Material for the task -

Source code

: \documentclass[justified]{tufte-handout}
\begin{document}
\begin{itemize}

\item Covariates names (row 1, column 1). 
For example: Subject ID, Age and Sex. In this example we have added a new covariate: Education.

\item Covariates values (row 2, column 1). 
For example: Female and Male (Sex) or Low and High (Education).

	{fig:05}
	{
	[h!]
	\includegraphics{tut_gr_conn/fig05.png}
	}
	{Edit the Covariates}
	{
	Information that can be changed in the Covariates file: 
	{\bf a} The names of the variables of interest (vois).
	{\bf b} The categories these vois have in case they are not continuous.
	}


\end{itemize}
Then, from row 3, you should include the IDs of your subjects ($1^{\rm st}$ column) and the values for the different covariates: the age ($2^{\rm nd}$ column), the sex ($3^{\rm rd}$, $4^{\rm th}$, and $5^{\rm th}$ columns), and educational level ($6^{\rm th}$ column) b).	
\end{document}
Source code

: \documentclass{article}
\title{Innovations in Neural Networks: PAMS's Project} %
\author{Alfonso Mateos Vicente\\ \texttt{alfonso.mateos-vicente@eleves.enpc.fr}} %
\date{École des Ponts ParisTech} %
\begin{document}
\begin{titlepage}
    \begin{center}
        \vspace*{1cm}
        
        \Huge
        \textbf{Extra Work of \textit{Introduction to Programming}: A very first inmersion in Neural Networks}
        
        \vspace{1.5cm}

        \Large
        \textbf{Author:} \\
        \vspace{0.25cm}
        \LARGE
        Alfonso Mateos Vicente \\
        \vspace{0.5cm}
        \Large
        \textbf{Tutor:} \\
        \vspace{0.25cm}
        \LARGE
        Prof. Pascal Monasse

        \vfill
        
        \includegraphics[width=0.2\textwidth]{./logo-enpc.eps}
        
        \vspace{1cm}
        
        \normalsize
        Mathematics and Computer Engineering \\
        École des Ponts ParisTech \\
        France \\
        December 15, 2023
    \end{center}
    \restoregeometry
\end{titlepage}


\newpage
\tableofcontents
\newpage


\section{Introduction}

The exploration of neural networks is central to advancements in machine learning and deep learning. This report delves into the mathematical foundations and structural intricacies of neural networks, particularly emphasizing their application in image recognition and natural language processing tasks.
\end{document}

What you are asked to do - Return every line in the listing that contains the word "enpc".

Solved problem -
\author{Alfonso Mateos Vicente\\ \texttt{alfonso.mateos-vicente@eleves.enpc.fr}} %
        \includegraphics[width=0.2\textwidth]{./logo-enpc.eps}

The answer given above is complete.